▶ _DIRECTIONS_:
For the string "author", count the lines in the records below that contain it. Answer with that number alone.

▶ _DATA RECORDS_:

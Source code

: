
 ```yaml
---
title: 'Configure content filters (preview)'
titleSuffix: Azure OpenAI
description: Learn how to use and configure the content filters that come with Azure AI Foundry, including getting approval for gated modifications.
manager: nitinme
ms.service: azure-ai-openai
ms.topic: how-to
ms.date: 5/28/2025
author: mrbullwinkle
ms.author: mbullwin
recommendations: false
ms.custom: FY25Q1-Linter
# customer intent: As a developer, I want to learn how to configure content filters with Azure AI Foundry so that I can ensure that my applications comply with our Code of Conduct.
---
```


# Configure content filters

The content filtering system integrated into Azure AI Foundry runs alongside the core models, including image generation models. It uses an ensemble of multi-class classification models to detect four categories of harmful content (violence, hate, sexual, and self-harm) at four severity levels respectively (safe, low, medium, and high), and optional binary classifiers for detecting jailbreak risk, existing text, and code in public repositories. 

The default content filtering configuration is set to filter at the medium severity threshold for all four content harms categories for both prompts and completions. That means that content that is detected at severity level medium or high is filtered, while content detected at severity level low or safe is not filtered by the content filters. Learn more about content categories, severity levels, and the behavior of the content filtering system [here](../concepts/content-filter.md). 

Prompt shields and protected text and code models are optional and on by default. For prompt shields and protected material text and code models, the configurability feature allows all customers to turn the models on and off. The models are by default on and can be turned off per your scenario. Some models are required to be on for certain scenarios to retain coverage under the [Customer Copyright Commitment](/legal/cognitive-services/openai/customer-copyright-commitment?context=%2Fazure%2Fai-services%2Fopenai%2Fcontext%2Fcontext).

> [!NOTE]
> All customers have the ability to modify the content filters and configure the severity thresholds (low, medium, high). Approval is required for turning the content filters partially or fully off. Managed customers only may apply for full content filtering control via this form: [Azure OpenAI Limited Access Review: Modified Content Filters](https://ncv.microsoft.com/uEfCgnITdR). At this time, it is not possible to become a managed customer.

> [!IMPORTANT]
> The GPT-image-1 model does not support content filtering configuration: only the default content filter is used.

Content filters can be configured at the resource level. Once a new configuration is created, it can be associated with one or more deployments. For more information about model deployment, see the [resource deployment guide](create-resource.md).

▶ _SOLVED EXERCISE_:
2